§ **Your goal**: Give back exactly the lines of the material below, starting with the line with "whenever a state" and going on through the line with "-Whenever state variables".

§ **Given data**:
------------------------------------------------------------------------
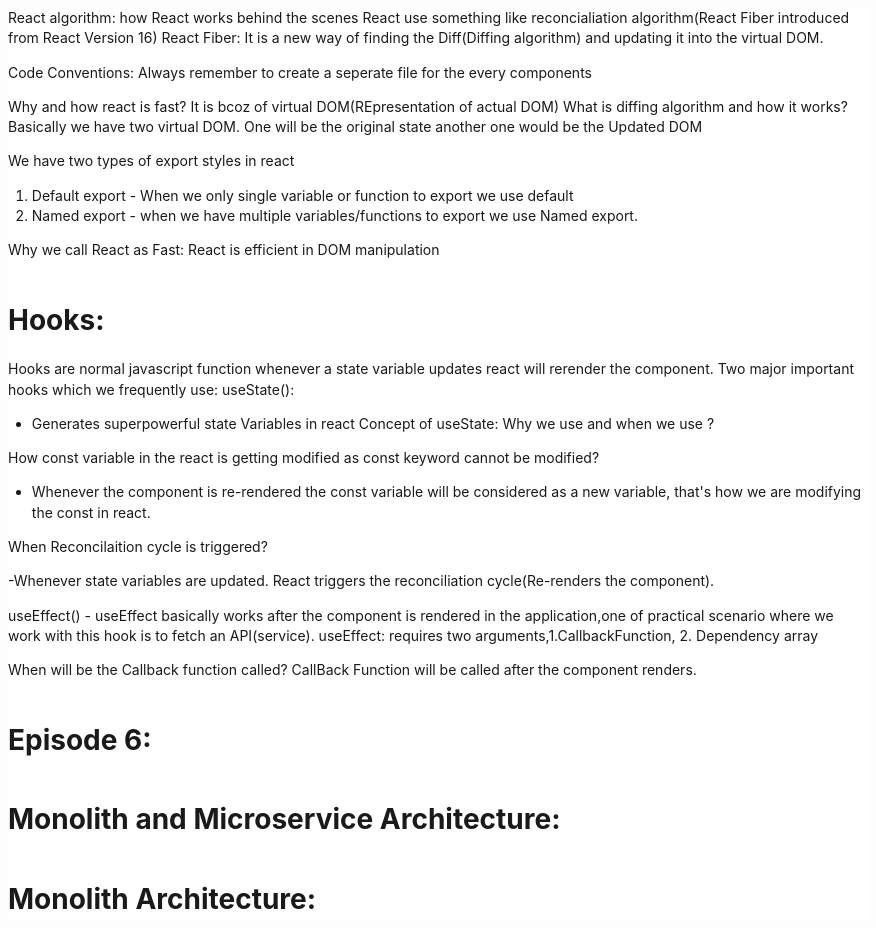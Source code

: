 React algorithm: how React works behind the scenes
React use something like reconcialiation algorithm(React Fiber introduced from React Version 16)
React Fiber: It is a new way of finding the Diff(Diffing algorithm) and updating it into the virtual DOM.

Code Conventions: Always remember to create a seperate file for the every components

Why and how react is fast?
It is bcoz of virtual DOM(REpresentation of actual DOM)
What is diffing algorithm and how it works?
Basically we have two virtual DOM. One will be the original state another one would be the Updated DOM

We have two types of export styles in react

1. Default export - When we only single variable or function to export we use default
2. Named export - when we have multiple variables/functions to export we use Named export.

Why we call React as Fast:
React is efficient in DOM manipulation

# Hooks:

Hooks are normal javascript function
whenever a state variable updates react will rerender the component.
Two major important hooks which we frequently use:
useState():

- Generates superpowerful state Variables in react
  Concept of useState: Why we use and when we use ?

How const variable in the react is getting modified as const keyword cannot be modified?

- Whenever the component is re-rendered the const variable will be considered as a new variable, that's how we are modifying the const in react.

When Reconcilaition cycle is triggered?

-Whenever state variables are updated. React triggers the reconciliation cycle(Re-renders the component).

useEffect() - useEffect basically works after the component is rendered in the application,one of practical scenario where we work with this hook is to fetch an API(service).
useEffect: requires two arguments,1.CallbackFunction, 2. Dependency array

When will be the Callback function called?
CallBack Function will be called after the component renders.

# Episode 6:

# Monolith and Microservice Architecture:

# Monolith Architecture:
------------------------------------------------------------------------
§ **Exercise result**:
whenever a state variable updates react will rerender the component.
Two major important hooks which we frequently use:
useState():

- Generates superpowerful state Variables in react
  Concept of useState: Why we use and when we use ?

How const variable in the react is getting modified as const keyword cannot be modified?

- Whenever the component is re-rendered the const variable will be considered as a new variable, that's how we are modifying the const in react.

When Reconcilaition cycle is triggered?

-Whenever state variables are updated. React triggers the reconciliation cycle(Re-renders the component).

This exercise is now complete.